Uma prática muito antiga de ascese é o nazireato, vagamente formulado em Nm 6.1-21: alguém consagra-se a Javé assumindo uma tríplice obrigação: não cortar os cabelos, abstinência de bebidas alcoólicas, não tocar em cadáveres. A abstinência do vinho pode ser interpretada como recusa da cultura cananeia e, por conseguinte, como profissão de fé em Javé, o Deus de Israel. Isso fica mais claro ainda no caso extremo dos recabitas (Jr 35.5-8) que se abstêm de vinho e continuam vivendo em tendas: não a cultura urbana, mas a vida errante dos nômades exprime a verdadeira relação entre o israelita e Javé. Esse tema reencontra-se de alguma maneira no fato de os levitas não possuírem terra: sua única herança é Javé (Dt 10.9). Que os nazireus e recabitas davam em Israel um testemunho positivo, provam-no textos como Am 2.11; Jz 13,4; I Mac 349.

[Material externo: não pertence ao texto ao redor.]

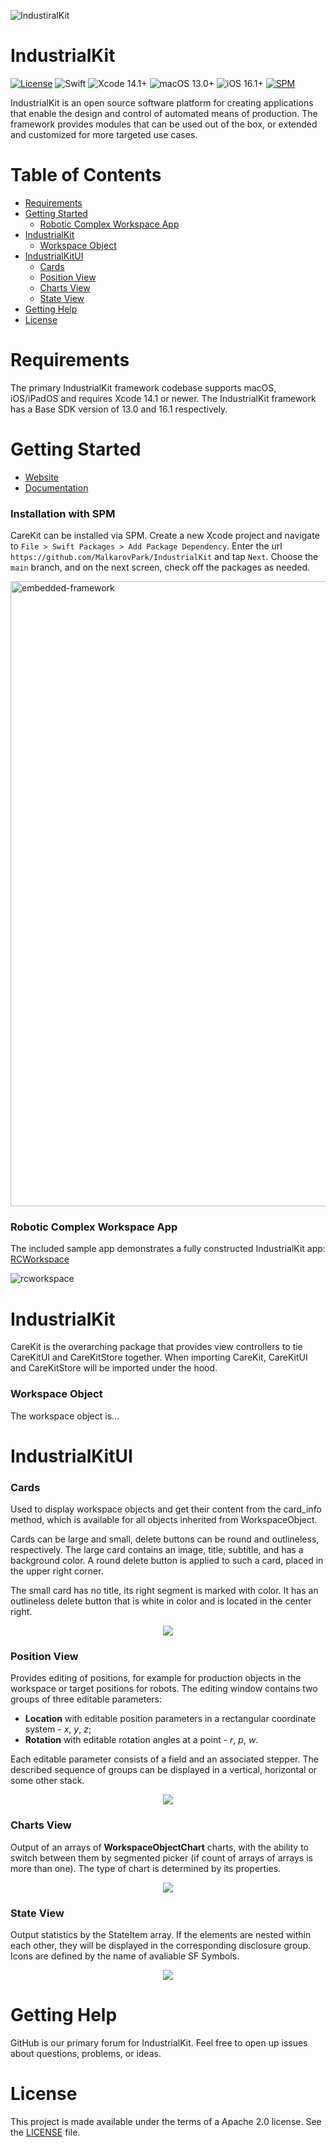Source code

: ![IndustiralKit](https://user-images.githubusercontent.com/62340924/206910209-87495b62-2a9b-42c2-b825-85830a1d2623.png)
<!--- (https://user-images.githubusercontent.com/62340924/206910169-3009a0da-eeeb-475b-9983-4a2fffa58f9a.png) -->

# IndustrialKit

[![License](https://img.shields.io/badge/License-Apache_2.0-blue.svg)](https://opensource.org/licenses/Apache-2.0) ![Swift](https://img.shields.io/badge/swift-5.7-brightgreen.svg) ![Xcode 14.1+](https://img.shields.io/badge/Xcode-14.1%2B-blue.svg) ![macOS 13.0+](https://img.shields.io/badge/macOS-13.0%2B-blue.svg) ![iOS 16.1+](https://img.shields.io/badge/iOS-16.1%2B-blue.svg) [![SPM](https://img.shields.io/badge/Swift%20Package%20Manager-compatible-brightgreen.svg)](https://github.com/apple/swift-package-manager)

IndustrialKit is an open source software platform for creating applications that enable the design and control of automated means of production. The framework provides modules that can be used out of the box, or extended and customized for more targeted use cases.

<!--- * **IndustrialKit:** This is the best place to start building your app. CareKit provides view controllers that tie CareKitUI and CareKitStore together. The view controllers leverage Combine to provide synchronization between the store and the views.

* **IndustrialKitUI:** Provides the views used across the framework. The views are subclasses of UIView that are open and extensible. Properties within the views are public allowing for full control over the content.

* **Robotic Complex Workspace:** Provides the views used across the framework. The views are subclasses of UIView that are open and extensible. Properties within the views are public allowing for full control over the content. -->

# Table of Contents
* [Requirements](#requirements)
* [Getting Started](#getting-started)
    * [Robotic Complex Workspace App](#rcworkspace-app)
* [IndustrialKit](#industrialkit)
    * [Workspace Object](#workspace-object)
* [IndustrialKitUI](#industrialkitui)
    * [Cards](#industrialkitui-cards)
    * [Position View](#industrialkitui-positionview)
    * [Charts View](#industrialkitui-chartsview)
    * [State View](#industrialkitui-stateview)
* [Getting Help](#getting-help)
* [License](#license)

# Requirements <a name="requirements"></a>

The primary IndustrialKit framework codebase supports macOS, iOS/iPadOS and requires Xcode 14.1 or newer. The IndustrialKit framework has a Base SDK version of 13.0 and 16.1 respectively.

# Getting Started <a name="getting-started"></a>

* [Website](https://malkarovpark.github.io/Celadon/)
* [Documentation](https://celadon-industrial.github.io/IndustrialKit/documentation/industrialkit/)

### Installation with SPM

CareKit can be installed via SPM. Create a new Xcode project and navigate to `File > Swift Packages > Add Package Dependency`. Enter the url `https://github.com/MalkarovPark/IndustrialKit` and tap `Next`. Choose the `main` branch, and on the next screen, check off the packages as needed.

<img width="1000" alt="embedded-framework" src="https://user-images.githubusercontent.com/62340924/207657493-af8eae06-1e02-4c3d-a330-730225a19306.png">

### Robotic Complex Workspace App <a name="rcworkspace-app"></a>

The included sample app demonstrates a fully constructed IndustrialKit app: [RCWorkspace](https://github.com/MalkarovPark/Robotic-Complex-Workspace)

![rcworkspace](https://user-images.githubusercontent.com/62340924/213884632-2e7d7706-6d00-472c-b56f-4712770dfd47.png)

# IndustrialKit <a name="industrialkit"></a>

CareKit is the overarching package that provides view controllers to tie CareKitUI and CareKitStore together. When importing CareKit, CareKitUI and CareKitStore will be imported under the hood.

### Workspace Object <a name="workspace-object">

The workspace object is...

# IndustrialKitUI <a name="industrialkitui"></a>

### Cards <a name="industrialkitui-cards"></a>

Used to display workspace objects and get their content from the card_info method, which is available for all objects inherited from WorkspaceObject.

Cards can be large and small, delete buttons can be round and outlineless, respectively. The large card contains an image, title, subtitle, and has a background color. A round delete button is applied to such a card, placed in the upper right corner.

The small card has no title, its right segment is marked with color. It has an outlineless delete button that is white in color and is located in the center right.

<p align="center">
  <img src="https://user-images.githubusercontent.com/62340924/217912672-89e07885-683b-4ca2-a932-054dfcfd8b99.png" />
</p>

### Position View <a name="industrialkitui-positionview"></a>

Provides editing of positions, for example for production objects in the workspace or target positions for robots.
The editing window contains two groups of three editable parameters:
   * __Location__ with editable position parameters in a rectangular coordinate system - *x*, *y*, *z*;
   * __Rotation__ with editable rotation angles at a point - *r*, *p*, *w*.

Each editable parameter consists of a field and an associated stepper. The described sequence of groups can be displayed in a vertical, horizontal or some other stack.

<p align="center">
  <img src="https://user-images.githubusercontent.com/62340924/217921506-b5ee2a5d-8bba-46a3-93cb-fefcd01abac6.png" />
</p>

### Charts View <a name="industrialkitui-chartsview"></a>

Output of an arrays of __WorkspaceObjectChart__ charts, with the ability to switch between them by segmented picker (if count of arrays of arrays is more than one). The type of chart is determined by its properties.

<p align="center">
  <img src="https://user-images.githubusercontent.com/62340924/217925809-2388c544-e15c-4118-85f8-3a145f875440.png" />
</p>

### State View <a name="industrialkitui-stateview"></a>

Output statistics by the StateItem array. If the elements are nested within each other, they will be displayed in the corresponding disclosure group. Icons are defined by the name of avaliable SF Symbols.

<p align="center">
  <img src="https://user-images.githubusercontent.com/62340924/217926978-00048eda-4dce-4397-839e-70ef15ba51be.png" />
</p>

# Getting Help <a name="getting-help"></a>
GitHub is our primary forum for IndustrialKit. Feel free to open up issues about questions, problems, or ideas.

# License <a name="license"></a>
This project is made available under the terms of a Apache 2.0 license. See the [LICENSE](LICENSE) file.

Também o Segundo Testamento não contém em princípio nenhum dualismo na sua visão do homem e do mundo. A luz da obra salvífica de Cristo, no entanto, chegou-se a uma consciência mais clara da ambivalência do mundo: de um lado opera nele Satanás, “o príncipe deste mundo” (Jo 12.31), de outro lado também o Cristo “que tirou o pecado do mundo” (Jo 1.29). Por isso o cristão é exortado a abster-se do mundo enquanto esse está dominado por Satanás (I Jo 2.15ss). Em termos paulinos: morto com Cristo para o pecado, pelo batismo, o cristão não se deve colocar mais a serviço das obras de satanás, nem a serviço da lei, mas do Deus vivificador (Rm 6), não se comportando em consonância com este mundo (Rm 12,2), não vivendo segundo a lei da carne, mas do espírito (Rm 8.5ss).
Na morte com Cristo deve o cristão também afastar de si as regras puramente humanas sobre abstinência no comer e beber (Cl 2.16-23). Dão uma espécie de satisfação mas não aproximam o homem de Cristo. Melhor do que esta falsa ascese é a mortificação cristã (Cl 3.5ss), a erradicação do pecado. Ainda I Tm 4.1-5 adverte contra abusos gnósticos respeitante a abstinência no matrimônio e no uso de comida e bebida. “Deus os concedeu para que fossem tomados com ação de graças”.